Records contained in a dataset
☆ ☆ ☆ ☆
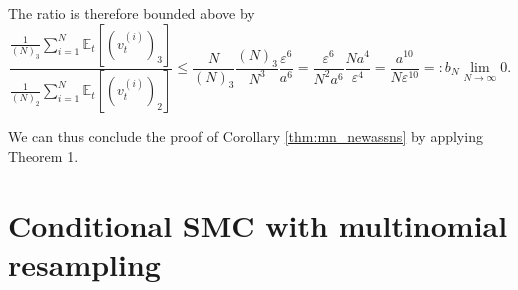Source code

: \documentclass[fleqn]{article}
\theoremstyle{definition}
\newcommand{\E}{\mathbb{E}}
\newcommand{\1}[1]{\mathbbm{1}_{\{#1\}}}
\newcommand{\limNtoinfty}{\underset{N\to\infty}{\lim}}
\newcommand{\vt}[2][t]{v_{#1}^{(#2)}}
\begin{document}
The ratio is therefore bounded above by
\begin{equation*}
\frac{\frac{1}{(N)_3} \sum_{i=1}^N \E_t[(\vt{i})_3]}{\frac{1}{(N)_2} \sum_{i=1}^N \E_t[(\vt{i})_2]}
\leq \frac{N}{(N)_3} \frac{(N)_3}{N^3}\frac{\varepsilon^6}{a^6}
= \frac{\varepsilon^6}{N^2a^6} \frac{Na^4}{\varepsilon^4} = \frac{a^{10}}{N\varepsilon^{10}} =: b_N \limNtoinfty 0.
\end{equation*}

We can thus conclude the proof of Corollary \ref{thm:mn_newassns} by applying Theorem 1.


\section*{Conditional SMC with multinomial resampling}




\end{document}
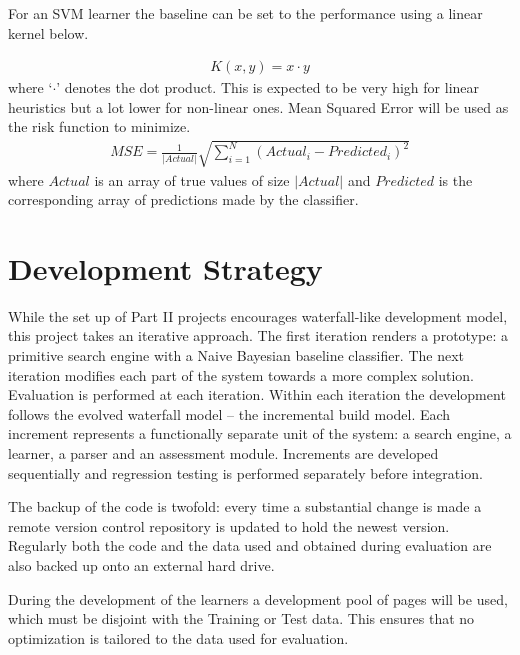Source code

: \documentclass[11pt,twoside,notitlepage]{report}
\begin{document}
For an SVM learner the baseline can be set to the performance using a linear
kernel below.

\begin{gather*}
K(x,y) = x \cdot y
\end{gather*}
where `\(\cdot\)' denotes the dot product.
This is expected to be very high for linear heuristics but a lot lower for
non-linear ones.
Mean Squared Error will be used as the risk function to minimize.
\begin{gather*}
  MSE = \frac{1}{|Actual|}\sqrt{\sum_{i=1}^{N}(Actual_i - Predicted_i)^2}
\end{gather*}
where \(Actual\) is an array of true values of size \(|Actual|\) and
\(Predicted\) is the corresponding array of predictions made by the classifier.

\section{Development Strategy}
While the set up of Part II projects encourages waterfall-like development
model, this project takes an iterative approach. The first iteration renders a
prototype: a primitive search engine with a Naive Bayesian baseline classifier.
The next iteration modifies each part of the system towards a more complex
solution. Evaluation is performed at each iteration. Within each  iteration the
development follows the evolved waterfall model -- the incremental build model.
Each increment represents a functionally separate unit of the system: a search
engine, a learner, a parser and an assessment module. Increments are developed
sequentially and regression testing is performed separately before
integration.

The backup of the code is twofold: every time a substantial change is made a remote
version control repository is updated to hold the newest version. Regularly both the code and
the data used and obtained during evaluation are also backed up onto an
external hard drive.

During the development of the learners a development pool of pages will
be used, which must be disjoint with the Training or Test data. This ensures
that no optimization is tailored to the data used for evaluation. 
\end{document}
☆ ☆ ☆ ☆
WORK REQUIRED: Nothing but lines that contain "will" should appear in the answer. Copy each from the records.

TASK SOLUTION:
Mean Squared Error will be used as the risk function to minimize.
During the development of the learners a development pool of pages will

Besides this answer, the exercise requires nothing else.